(Saved data entries)

____

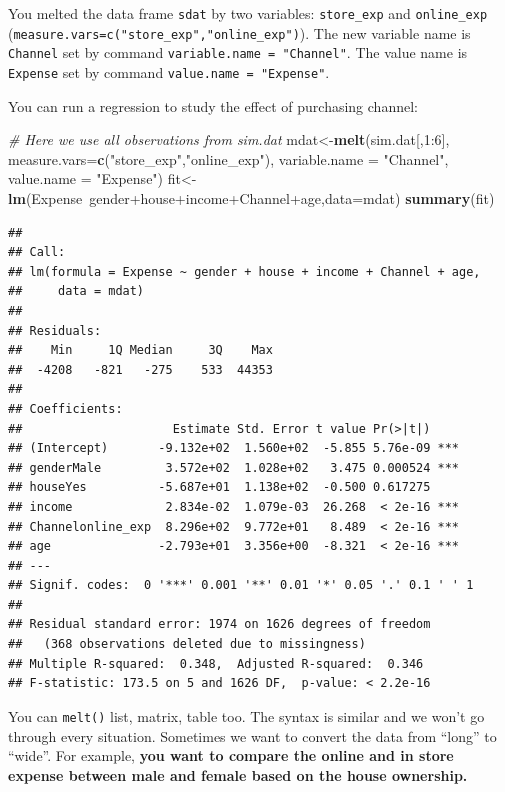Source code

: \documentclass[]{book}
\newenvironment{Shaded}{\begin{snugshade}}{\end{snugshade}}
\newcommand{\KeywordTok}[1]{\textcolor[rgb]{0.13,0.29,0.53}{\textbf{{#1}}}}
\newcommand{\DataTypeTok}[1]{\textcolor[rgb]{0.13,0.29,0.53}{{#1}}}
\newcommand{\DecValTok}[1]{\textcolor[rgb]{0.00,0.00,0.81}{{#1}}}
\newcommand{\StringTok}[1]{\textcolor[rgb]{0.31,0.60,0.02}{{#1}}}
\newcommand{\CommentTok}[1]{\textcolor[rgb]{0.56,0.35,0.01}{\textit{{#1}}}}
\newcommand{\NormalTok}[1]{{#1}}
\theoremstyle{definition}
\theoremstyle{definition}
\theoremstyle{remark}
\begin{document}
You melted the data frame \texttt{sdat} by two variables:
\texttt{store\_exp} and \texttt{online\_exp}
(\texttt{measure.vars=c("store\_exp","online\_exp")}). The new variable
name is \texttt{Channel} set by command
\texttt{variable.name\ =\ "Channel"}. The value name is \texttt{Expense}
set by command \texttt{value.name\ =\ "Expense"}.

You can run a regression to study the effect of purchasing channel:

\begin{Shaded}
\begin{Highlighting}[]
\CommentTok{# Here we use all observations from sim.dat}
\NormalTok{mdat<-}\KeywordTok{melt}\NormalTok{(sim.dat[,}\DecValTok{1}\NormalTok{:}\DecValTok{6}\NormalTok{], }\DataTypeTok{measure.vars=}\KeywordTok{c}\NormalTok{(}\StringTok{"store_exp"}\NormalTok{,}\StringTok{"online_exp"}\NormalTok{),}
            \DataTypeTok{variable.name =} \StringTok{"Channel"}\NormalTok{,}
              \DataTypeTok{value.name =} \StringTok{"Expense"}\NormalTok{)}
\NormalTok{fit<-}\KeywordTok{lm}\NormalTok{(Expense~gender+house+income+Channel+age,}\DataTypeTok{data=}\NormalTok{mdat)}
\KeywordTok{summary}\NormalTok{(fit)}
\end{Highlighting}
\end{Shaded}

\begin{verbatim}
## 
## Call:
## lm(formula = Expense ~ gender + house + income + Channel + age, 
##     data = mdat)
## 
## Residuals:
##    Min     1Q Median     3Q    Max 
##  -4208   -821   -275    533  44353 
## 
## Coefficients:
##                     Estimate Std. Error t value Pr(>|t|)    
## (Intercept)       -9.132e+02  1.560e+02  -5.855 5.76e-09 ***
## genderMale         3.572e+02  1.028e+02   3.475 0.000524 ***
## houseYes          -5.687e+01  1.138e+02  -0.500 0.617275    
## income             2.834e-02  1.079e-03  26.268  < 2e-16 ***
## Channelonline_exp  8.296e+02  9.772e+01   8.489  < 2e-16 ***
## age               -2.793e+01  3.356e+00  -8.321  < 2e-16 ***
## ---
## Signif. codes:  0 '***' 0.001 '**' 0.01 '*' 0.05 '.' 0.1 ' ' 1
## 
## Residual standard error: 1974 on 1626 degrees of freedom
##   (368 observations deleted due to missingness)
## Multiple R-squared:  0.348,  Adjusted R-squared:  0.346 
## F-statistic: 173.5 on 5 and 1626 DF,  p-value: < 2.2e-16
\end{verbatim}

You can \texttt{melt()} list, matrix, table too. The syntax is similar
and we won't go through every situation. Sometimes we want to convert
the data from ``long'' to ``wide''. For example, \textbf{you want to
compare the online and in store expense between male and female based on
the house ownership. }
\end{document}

____

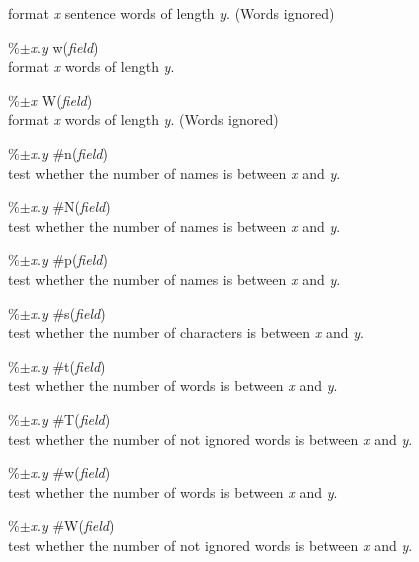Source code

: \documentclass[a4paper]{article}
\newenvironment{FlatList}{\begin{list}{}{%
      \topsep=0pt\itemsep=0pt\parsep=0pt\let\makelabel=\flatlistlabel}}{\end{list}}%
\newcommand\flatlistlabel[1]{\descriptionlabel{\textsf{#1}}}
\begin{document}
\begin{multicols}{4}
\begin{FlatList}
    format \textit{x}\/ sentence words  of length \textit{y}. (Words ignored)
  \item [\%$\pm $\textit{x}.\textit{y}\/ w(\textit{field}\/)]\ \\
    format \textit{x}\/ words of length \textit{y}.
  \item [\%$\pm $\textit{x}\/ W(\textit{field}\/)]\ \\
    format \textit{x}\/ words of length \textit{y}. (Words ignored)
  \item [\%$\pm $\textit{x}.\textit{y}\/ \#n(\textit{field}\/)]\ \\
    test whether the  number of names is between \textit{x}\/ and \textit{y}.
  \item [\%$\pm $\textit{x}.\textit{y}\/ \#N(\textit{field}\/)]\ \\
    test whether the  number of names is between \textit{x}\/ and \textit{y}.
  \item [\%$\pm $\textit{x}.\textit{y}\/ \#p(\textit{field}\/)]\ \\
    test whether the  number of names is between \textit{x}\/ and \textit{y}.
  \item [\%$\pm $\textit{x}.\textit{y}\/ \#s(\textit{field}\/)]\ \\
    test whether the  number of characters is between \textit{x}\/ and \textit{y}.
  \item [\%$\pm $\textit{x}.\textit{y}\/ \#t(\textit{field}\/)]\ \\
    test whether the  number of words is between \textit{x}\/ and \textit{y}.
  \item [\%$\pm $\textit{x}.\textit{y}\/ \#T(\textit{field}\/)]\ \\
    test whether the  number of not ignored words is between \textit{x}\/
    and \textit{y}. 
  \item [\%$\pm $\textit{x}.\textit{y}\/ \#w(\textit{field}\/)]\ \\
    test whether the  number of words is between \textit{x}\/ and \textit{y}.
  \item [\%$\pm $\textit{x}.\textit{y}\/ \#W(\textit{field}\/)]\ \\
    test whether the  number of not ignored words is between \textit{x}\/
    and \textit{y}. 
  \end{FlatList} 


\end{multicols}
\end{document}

____

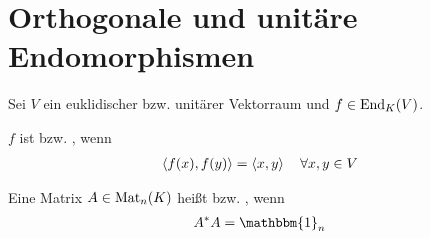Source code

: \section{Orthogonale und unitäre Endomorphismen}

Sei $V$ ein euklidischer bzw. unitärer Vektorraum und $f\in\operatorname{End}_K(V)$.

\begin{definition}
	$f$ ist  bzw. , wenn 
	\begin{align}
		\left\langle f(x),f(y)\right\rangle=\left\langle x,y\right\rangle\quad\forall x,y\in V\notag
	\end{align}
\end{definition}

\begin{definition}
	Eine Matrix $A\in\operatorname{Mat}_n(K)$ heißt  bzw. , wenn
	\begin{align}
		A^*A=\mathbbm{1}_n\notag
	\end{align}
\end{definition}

____

● **Exercise goal**:
Across the data above, how many lines contain "texttt"? Reply with a bare number.

● **Exercise answer**:
7